▶ [Task brief]: Gather each line containing the string "define" from these entries.

[Data items]
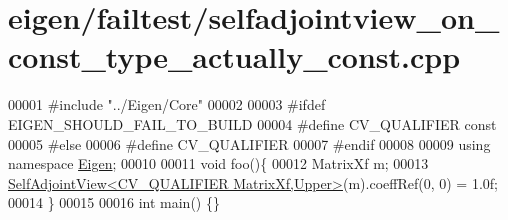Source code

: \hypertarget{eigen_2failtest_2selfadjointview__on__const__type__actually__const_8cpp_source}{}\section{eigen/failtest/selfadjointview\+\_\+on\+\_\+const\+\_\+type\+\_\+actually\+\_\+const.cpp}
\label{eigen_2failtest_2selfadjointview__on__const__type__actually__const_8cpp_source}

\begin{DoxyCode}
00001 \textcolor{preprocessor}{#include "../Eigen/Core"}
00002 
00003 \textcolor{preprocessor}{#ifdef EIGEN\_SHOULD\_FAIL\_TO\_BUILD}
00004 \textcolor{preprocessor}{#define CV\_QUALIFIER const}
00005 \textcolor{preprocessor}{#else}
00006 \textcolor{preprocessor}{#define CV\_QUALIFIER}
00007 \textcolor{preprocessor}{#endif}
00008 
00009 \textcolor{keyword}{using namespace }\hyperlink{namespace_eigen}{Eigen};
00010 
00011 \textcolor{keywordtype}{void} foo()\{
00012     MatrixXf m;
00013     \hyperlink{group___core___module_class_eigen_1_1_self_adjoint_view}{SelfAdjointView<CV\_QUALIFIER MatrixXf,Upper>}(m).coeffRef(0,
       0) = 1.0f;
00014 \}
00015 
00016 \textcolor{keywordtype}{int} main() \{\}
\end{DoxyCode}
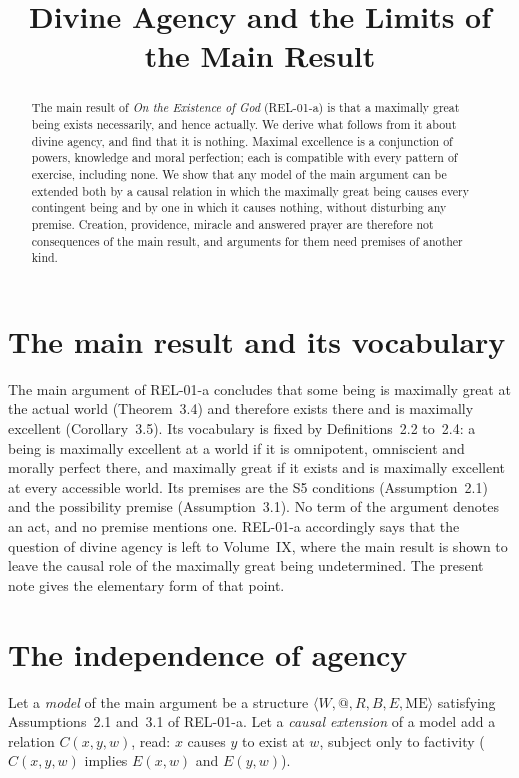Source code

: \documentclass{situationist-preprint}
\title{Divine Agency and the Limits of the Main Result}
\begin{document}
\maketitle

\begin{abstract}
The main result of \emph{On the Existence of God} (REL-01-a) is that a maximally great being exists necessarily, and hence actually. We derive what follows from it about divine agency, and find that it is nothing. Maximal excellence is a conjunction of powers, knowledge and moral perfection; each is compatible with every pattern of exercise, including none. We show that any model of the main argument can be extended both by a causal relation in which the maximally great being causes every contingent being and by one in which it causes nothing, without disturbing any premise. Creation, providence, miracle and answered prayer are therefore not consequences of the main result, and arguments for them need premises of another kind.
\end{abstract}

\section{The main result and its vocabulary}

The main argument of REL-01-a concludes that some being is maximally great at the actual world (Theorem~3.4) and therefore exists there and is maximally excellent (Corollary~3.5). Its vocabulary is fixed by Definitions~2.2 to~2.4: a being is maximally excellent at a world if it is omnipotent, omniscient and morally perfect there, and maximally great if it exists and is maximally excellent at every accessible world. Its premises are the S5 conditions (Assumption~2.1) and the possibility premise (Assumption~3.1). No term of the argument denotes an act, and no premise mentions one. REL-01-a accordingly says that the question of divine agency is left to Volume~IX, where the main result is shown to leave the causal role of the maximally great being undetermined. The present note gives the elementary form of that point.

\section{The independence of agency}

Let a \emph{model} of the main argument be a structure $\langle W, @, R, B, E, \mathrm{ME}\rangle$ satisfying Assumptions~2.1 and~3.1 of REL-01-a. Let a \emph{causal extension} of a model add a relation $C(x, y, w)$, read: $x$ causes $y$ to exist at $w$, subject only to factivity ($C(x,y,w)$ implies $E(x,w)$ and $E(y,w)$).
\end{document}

▶ [Result of the exercise]:
00004 \textcolor{preprocessor}{#define CV\_QUALIFIER const}
00006 \textcolor{preprocessor}{#define CV\_QUALIFIER}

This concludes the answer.